The test runs on every PostgreSQL version in the CI matrix (10 through 18), because it lives inside the standard pg_regress suite. It catches regressions in: committed upgrade scripts, the DATA wildcard in Makefile.internal that ships them, and the binary stability of the mmap format across versions.

The Auto-Generated Dev-Cycle Upgrade Script

Between releases, HEAD's default_version is a dev version (e.g., 1.3.0-dev) for which no committed upgrade script exists. Rather than maintaining a hand-written dev-cycle script on master, Makefile.internal detects dev versions and generates an empty upgrade script at build time:

ifneq ($(findstring -dev,$(EXTVERSION)),)
LATEST_RELEASE = $(shell git describe --tags --abbrev=0 --match 'v[0-9]*' \
                          2>/dev/null | sed 's/^v//')
ifneq ($(LATEST_RELEASE),)
DEV_UPGRADE = sql/$(EXTENSION)--$(LATEST_RELEASE)--$(EXTVERSION).sql
endif
endif

The file is created by a one-line touch $@ recipe, included in DATA so make install ships it, and matched by the existing sql/provsql--*.sql gitignore pattern so it never lands in git. Its sole purpose is to give ALTER EXTENSION provsql UPDATE a reachable path from the last release to default_version during the dev cycle.

Actual SQL changes made during the dev cycle are not captured in this auto-generated file; they are captured by the hand-written upgrade script that release.sh creates (or auto-generates as a no-op) at release time. An upgrade from the previous release directly to an intermediate dev commit therefore works at the ALTER EXTENSION mechanism level but does not replay the SQL deltas introduced during the dev cycle -- master users who need a functionally-complete upgrade should wait for the release tag and use the committed upgrade script.

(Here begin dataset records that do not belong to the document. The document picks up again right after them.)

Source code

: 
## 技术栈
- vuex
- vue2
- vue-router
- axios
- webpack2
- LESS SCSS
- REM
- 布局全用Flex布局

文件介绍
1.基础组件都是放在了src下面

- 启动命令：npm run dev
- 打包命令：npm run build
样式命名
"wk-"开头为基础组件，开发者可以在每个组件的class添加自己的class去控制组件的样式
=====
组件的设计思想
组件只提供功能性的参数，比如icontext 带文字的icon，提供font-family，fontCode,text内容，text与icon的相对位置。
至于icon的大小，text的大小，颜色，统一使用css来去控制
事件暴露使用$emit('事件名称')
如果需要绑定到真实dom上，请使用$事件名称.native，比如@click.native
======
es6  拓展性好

On release builds (where EXTVERSION does not end in -dev) or on dev tarballs without a reachable git tag, DEV_UPGRADE expands to the empty string and the Makefile falls back to the committed upgrade scripts only.

Manual Testing

To exercise the same upgrade path interactively:

# Install the current build (which now ships the 1.0.0 fixture
# and all upgrade scripts alongside the current install script).
make && sudo make install
sudo systemctl restart postgresql

# Install the extension at the old version and populate state.
psql <<'SQL'
CREATE DATABASE upgrade_test;
\c upgrade_test
CREATE EXTENSION provsql VERSION '1.0.0';
SELECT extversion FROM pg_extension WHERE extname='provsql';
-- ... exercise the extension, populate some provenance state ...
SQL

# Apply the upgrade chain.
psql -d upgrade_test -c "ALTER EXTENSION provsql UPDATE TO '1.2.1';"
psql -d upgrade_test -c "SELECT extversion FROM pg_extension WHERE extname='provsql';"
# ... verify the extension still works; mmap state is intact ...

The tdkc Tool

make tdkc builds the standalone Tree-Decomposition Knowledge Compiler. It links the |cpp| circuit and tree-decomposition code into an independent binary (no PostgreSQL dependency) that reads a circuit from a text file and outputs its probability.

Documentation Build

make docs builds the full documentation:

  1. Generates provsql.sql from the SQL source files.
  2. Runs Doxygen twice (Doxyfile-c for C/|cpp|, Doxyfile-sql for SQL).
  3. Post-processes the SQL Doxygen HTML (C-to-SQL terminology).
  4. Runs Sphinx to build the user guide and developer guide.
  5. Runs the coherence checker (check-doc-links.py) to validate all sqlfunc and cfunc cross-references.

Releases

release.sh <version> (e.g. ./release.sh 1.2.0) automates creating a new release. It:

  1. Checks that gh, gpg, and a configured GPG signing key are available, and that the version string is newer than any existing vX.Y.Z tag.
  2. Opens $EDITOR to collect release notes (a pre-filled template; leaving it unchanged aborts).
  3. Checks that sql/upgrades/provsql--<prev>--<new>.sql exists (auto-generating a no-op script if the SQL sources have not changed since the previous tag, aborting otherwise).
  4. Updates default_version in provsql.common.control, version: and date-released: in CITATION.cff, the top-level version and the provides.provsql.version in META.json (the PGXN Meta Spec file), and prepends a new entry to both website/_data/releases.yml and CHANGELOG.md (the repo-root changelog mirrors the website release-notes block, with the first ## What's new in <version> heading stripped to avoid duplicating the release heading).
  5. Commits the bumped files, creates a GPG-signed annotated tag vX.Y.Z, and offers to push the commit and tag.
  6. Offers to create a GitHub Release via gh release create using the collected notes.
  7. Offers a post-release bump of default_version on master to the next X.(Y+1).0-dev (or a user-provided NEXT_VERSION).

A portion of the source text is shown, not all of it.